*** Opening of Material for the task ***

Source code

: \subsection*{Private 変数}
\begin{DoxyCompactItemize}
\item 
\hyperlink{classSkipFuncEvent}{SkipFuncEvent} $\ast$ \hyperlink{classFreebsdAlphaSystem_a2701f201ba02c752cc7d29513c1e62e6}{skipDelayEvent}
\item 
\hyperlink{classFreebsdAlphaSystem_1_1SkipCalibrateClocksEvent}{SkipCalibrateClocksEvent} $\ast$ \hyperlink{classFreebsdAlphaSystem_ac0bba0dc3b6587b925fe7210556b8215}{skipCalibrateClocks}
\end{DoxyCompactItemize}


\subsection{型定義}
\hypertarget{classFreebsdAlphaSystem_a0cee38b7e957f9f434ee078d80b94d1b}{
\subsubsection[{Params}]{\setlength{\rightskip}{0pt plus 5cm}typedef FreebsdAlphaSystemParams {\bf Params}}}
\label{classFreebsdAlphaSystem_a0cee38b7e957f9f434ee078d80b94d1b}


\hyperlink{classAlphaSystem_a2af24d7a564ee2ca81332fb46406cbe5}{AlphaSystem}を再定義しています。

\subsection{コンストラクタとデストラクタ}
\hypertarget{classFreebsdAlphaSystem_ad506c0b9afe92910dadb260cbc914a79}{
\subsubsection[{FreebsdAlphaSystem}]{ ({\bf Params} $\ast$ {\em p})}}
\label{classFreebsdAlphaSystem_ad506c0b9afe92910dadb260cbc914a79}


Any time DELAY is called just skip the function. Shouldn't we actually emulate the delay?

*** Close of Material for the task ***

• [Exercise objective]: The expected answer holds each line from the listing above where the string "Params" is present.

• [Task result]:
\subsubsection[{Params}]{\setlength{\rightskip}{0pt plus 5cm}typedef FreebsdAlphaSystemParams {\bf Params}}}
\subsubsection[{FreebsdAlphaSystem}]{ ({\bf Params} $\ast$ {\em p})}}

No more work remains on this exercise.